Is climbing chalk toxic?
Unadulterated climbing chalk is magnesium carbonate, MgCO3, a chemical once sold out of pharmacies for oral application to plunge stubborn stools and quelch indigestion. Even today, magnesium carbonate can be an ingredient in antacids and is used as a food additive. When you eat chalk, it causes your intestines to absorb water, and, well, the rest isn’t pretty. Think of it as a poor man’s Ex-lax. Eating chalk isn’t going to harm you, but it can literally have you crapping yourself over that big unclimbed block you found deep in the woods.
Magnesium carbonate is not a known carcinogen, and is given a “slight” hazard rating by various government organizations, although the effects of long-term exposure are unknown. According to the U.S. Department of Labor, magnesium carbonate can be a skin and respiratory irritant, but isn’t considered toxic. Breathing clouds of chalk, such as inside a poorly ventilated gym could cause you to cough and wheeze, and you might experience some tightness in your chest. The discomfort will be like having Jenna Jameson step over you as you lay semiconscious on the floor after pitching off the black problem with red stripes (with sit-knuckle start!). Getting fresh air will clear you up in no time.

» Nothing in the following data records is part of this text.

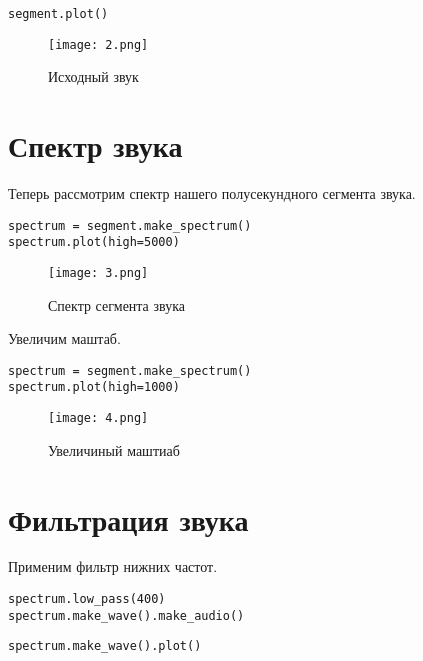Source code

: \documentclass[a4paper,12pt]{report}
\begin{document}
\begin{lstlisting}[caption=Визуализация укороченного звука]
segment.plot()
\end{lstlisting}

\begin{figure}[H]
        \centering
        \texttt{[image: 2.png]}
        \caption{Исходный звук}
        \label{fig: fig2_2}
\end{figure}

\section{Спектр звука}

Теперь рассмотрим спектр нашего полусекундного сегмента звука.

\begin{lstlisting}[caption=Спектр сегмента звука]
spectrum = segment.make_spectrum()
spectrum.plot(high=5000)
\end{lstlisting}

\begin{figure}[H]
        \centering
        \texttt{[image: 3.png]}
        \caption{Спектр сегмента звука}
        \label{fig:fig2_3}
\end{figure}

Увеличим маштаб.

\begin{lstlisting}[caption=Основные и доминирующие частоты]
spectrum = segment.make_spectrum()
spectrum.plot(high=1000)
\end{lstlisting}

\begin{figure}[H]
        \centering
        \texttt{[image: 4.png]}
        \caption{Увеличиный маштиаб}
        \label{fig:fig2_4}
\end{figure}

\section{Фильтрация звука}

Применим фильтр нижних частот.

\begin{lstlisting}[caption=Фильтрация и воспроизведение звука]
spectrum.low_pass(400)
spectrum.make_wave().make_audio()
\end{lstlisting}

\begin{lstlisting}[caption=Визуализация фильтрации]
spectrum.make_wave().plot()
\end{lstlisting}
\end{document}
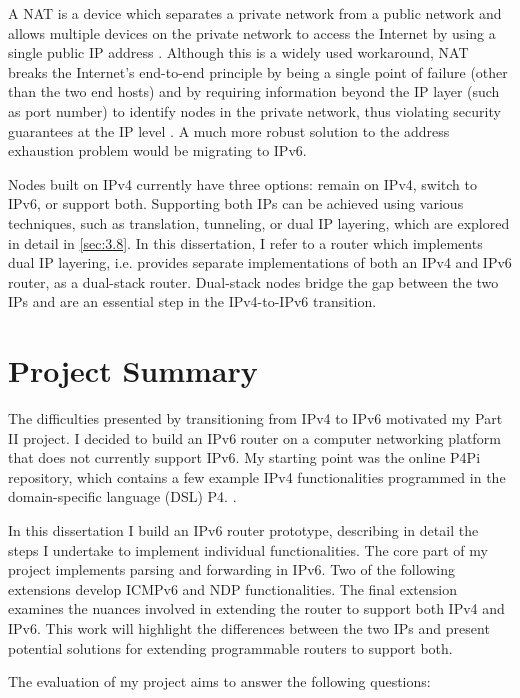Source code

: A NAT is a device which separates a private network from a public network and allows multiple devices on the private network to access the Internet by using a single public IP address \cite{NAT}. Although this is a widely used workaround, NAT breaks the Internet's end-to-end principle by being a single point of failure (other than the two end hosts) and by requiring information beyond the IP layer (such as port number) to identify nodes in the private network, thus violating security guarantees at the IP level \cite{NATSpecs}. A much more robust solution to the address exhaustion problem would be migrating to IPv6.

Nodes built on IPv4 currently have three options: remain on IPv4, switch to IPv6, or support both. Supporting both IPs can be achieved using various techniques, such as translation, tunneling, or dual IP layering, which are explored in detail in \cref{sec:3.8}. In this dissertation, I refer to a router which implements dual IP layering, i.e. provides separate implementations of both an IPv4 and IPv6 router, as a dual-stack router. Dual-stack nodes bridge the gap between the two IPs and are an essential step in the IPv4-to-IPv6 transition.


\section{Project Summary}
\label{sec:1.1}
The difficulties presented by transitioning from IPv4 to IPv6 motivated my Part II project. I decided to build an IPv6 router on a computer networking platform that does not currently support IPv6. My starting point was the online P4Pi repository, which contains a few example IPv4 functionalities programmed in the domain-specific language (DSL) P4. \cite{P4Pi}. 

In this dissertation I build an IPv6 router prototype, describing in detail the steps I undertake to implement individual functionalities. The core part of my project implements parsing and forwarding in IPv6. Two of the following extensions develop ICMPv6 and NDP functionalities. The final extension examines the nuances involved in extending the router to support both IPv4 and IPv6. This work will highlight the differences between the two IPs and present potential solutions for extending programmable routers to support both.

The evaluation of my project aims to answer the following questions:


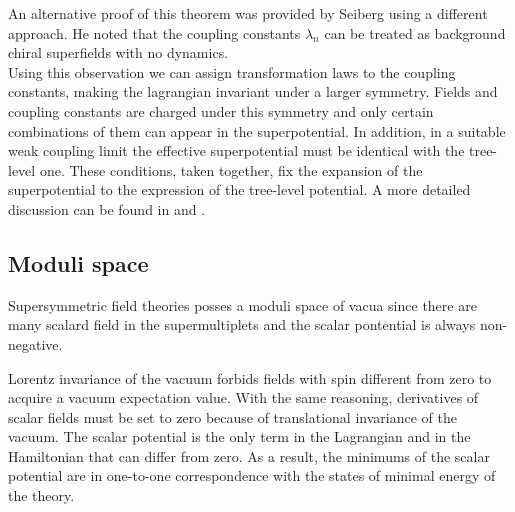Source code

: An alternative proof of this theorem was provided by Seiberg \cite{Seiberg:1993vc} using a different approach.
He noted that the coupling constants $\lambda_n$ can be treated as background chiral superfields with no dynamics.
\\
Using this observation we can assign transformation laws to the coupling constants, making the lagrangian invariant under a larger symmetry.
Fields and coupling constants are charged under this symmetry and only certain combinations of them can appear in the superpotential.
In addition, in a suitable weak coupling limit the effective superpotential must be identical with the tree-level one.
These conditions, taken together, fix the expansion of the superpotential to the expression of the tree-level potential.
A more detailed discussion can be found in \cite{Seiberg:1994bp} and \cite{Intriligator:1995au}.






\subsection{Moduli space}
\label{sec:subsection_moduli_space}
Supersymmetric field theories posses a moduli space of vacua since there are many scalard field in the supermultiplets and the scalar pontential is always non-negative.

Lorentz invariance of the vacuum forbids fields with spin different from zero to acquire a vacuum expectation value.
With the same reasoning, derivatives of scalar fields must be set to zero because of translational invariance of the vacuum.
The scalar potential is the only term in the Lagrangian and in the Hamiltonian that can differ from zero.
As a result, the minimums of the scalar potential are in one-to-one correspondence with the states of minimal energy of the theory.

All of the above is relevant to pure chalk only. Note that various climbing chalks might contain additional drying agents and even scents that are carefully engineered to keep you from having to shower every week. I can’t vouch for the safety of chalk additives, but they wouldn’t sell that stuff if it could kill you, right? I’ve found that some of the blends do cause my skin to crack, and I’ve had better results with pure, uncut MgCO3, which you can buy for 60 cents a block straight from the man himself at www.frankendo.com. Now, here’s a little trick that’s worth the price of the magazine alone: Next time you chalk up, blow on your fingers before you grip the rock. This may look Froggy, but the blowing off of residual chalk will leave your fingers with just the perfect amount, and the molecules of spit on your fingers will actually improve your grip. Don’t believe me, just ask Tommy Caldwell.